• _Problem requirements_
Copy each line containing the word "hyperlink" from the records that follow, please.

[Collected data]
-------------------------
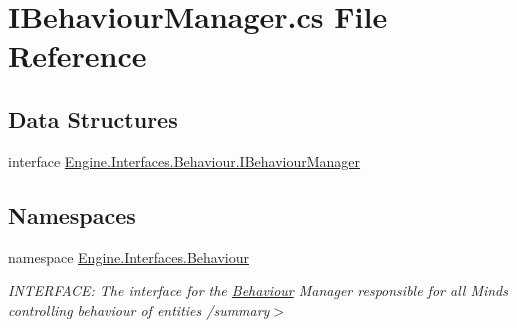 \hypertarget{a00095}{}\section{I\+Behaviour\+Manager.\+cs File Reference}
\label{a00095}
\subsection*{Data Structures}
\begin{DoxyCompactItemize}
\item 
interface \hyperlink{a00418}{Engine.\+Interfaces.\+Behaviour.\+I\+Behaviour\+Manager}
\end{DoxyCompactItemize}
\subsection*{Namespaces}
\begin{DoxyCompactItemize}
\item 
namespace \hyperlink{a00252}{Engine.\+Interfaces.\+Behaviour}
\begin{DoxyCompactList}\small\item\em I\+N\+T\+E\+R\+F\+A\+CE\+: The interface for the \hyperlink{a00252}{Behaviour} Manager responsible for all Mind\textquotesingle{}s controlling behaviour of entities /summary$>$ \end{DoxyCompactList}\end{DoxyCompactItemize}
-------------------------
• _Solution to the exercise_
interface \hyperlink{a00418}{Engine.\+Interfaces.\+Behaviour.\+I\+Behaviour\+Manager}
namespace \hyperlink{a00252}{Engine.\+Interfaces.\+Behaviour}
\begin{DoxyCompactList}\small\item\em I\+N\+T\+E\+R\+F\+A\+CE\+: The interface for the \hyperlink{a00252}{Behaviour} Manager responsible for all Mind\textquotesingle{}s controlling behaviour of entities /summary$>$ \end{DoxyCompactList}\end{DoxyCompactItemize}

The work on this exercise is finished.